At night, the other side of the city is awake. Dark figures running in the alleys, screams in the distance and sirens blare. Meliodas pushes into a trot, heading toward his sublet of the city. His house comes into view when he leaves the industrial district. The chain link fence is busted and sags in the front from the bent support beams.
He hops over the useless metal and dashes across the overgrown grass to creak up the lopsided steps. It's a two story, each window had discolored blankets over the glass to keep peering eyes and any hint of sun out. The siding is missing in some places, cracked and hanging off. Meliodas' mother had inherited the home from her grandfather and has not kept up with any repair or updated anything to code in spite of the warning fines. Her son, Meliodas, knows this but he does not bother with her problems often. He tried, when he'd been younger, at twelve he knew how to rewire electricity and fix leaking roofs but at seventeen he refuses to do a thing for his mother.

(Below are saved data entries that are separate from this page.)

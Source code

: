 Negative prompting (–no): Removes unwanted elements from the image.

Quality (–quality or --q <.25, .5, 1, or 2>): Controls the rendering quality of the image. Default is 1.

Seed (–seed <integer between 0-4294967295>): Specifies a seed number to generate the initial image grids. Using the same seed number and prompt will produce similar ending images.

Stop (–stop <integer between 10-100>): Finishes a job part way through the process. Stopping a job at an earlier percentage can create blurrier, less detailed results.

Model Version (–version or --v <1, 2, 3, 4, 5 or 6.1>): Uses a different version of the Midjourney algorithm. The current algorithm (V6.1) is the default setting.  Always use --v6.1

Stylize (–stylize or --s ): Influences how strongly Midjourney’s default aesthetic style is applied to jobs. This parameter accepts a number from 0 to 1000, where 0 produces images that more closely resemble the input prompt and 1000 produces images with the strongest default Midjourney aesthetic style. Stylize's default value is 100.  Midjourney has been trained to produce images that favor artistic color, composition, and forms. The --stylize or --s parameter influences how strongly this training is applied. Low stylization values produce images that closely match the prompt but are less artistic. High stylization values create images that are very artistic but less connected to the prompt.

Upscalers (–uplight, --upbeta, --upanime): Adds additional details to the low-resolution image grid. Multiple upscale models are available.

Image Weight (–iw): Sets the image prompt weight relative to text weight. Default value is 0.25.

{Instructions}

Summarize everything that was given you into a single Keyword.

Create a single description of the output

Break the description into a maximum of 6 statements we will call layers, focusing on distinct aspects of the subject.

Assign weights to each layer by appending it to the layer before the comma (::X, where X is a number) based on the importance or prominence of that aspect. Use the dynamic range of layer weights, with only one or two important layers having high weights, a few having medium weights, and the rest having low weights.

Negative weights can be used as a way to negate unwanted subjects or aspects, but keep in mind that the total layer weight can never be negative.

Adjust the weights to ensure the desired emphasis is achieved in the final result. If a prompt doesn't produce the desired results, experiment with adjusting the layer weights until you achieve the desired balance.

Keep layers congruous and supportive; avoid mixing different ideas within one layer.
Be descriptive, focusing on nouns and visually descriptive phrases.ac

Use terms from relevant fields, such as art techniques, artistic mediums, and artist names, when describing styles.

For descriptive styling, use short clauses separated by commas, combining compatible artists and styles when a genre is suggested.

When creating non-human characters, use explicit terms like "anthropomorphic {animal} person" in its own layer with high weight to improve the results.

He knows where her money goes, he knows her priorities and up until twelve hours ago, he had planned to be gone by the end of the month. Now, he would see Elizabeth through high school and for a fleeting moment Meliodas considers fixing the sagging stairs for the cranky bat he called mother. It depends on how hard it is to get her signature.
Meliodas unlocks the door, tucking his key away as he pulls the wooden door up to slowly push the thing open wide enough to slip through without noise. His efforts are wasted as he knows his father isn't home as soon as he enters the small room, if he were, his mother would not be passed out on the sagging plaid couch as she is. He'd have dragged her ass to the bedroom.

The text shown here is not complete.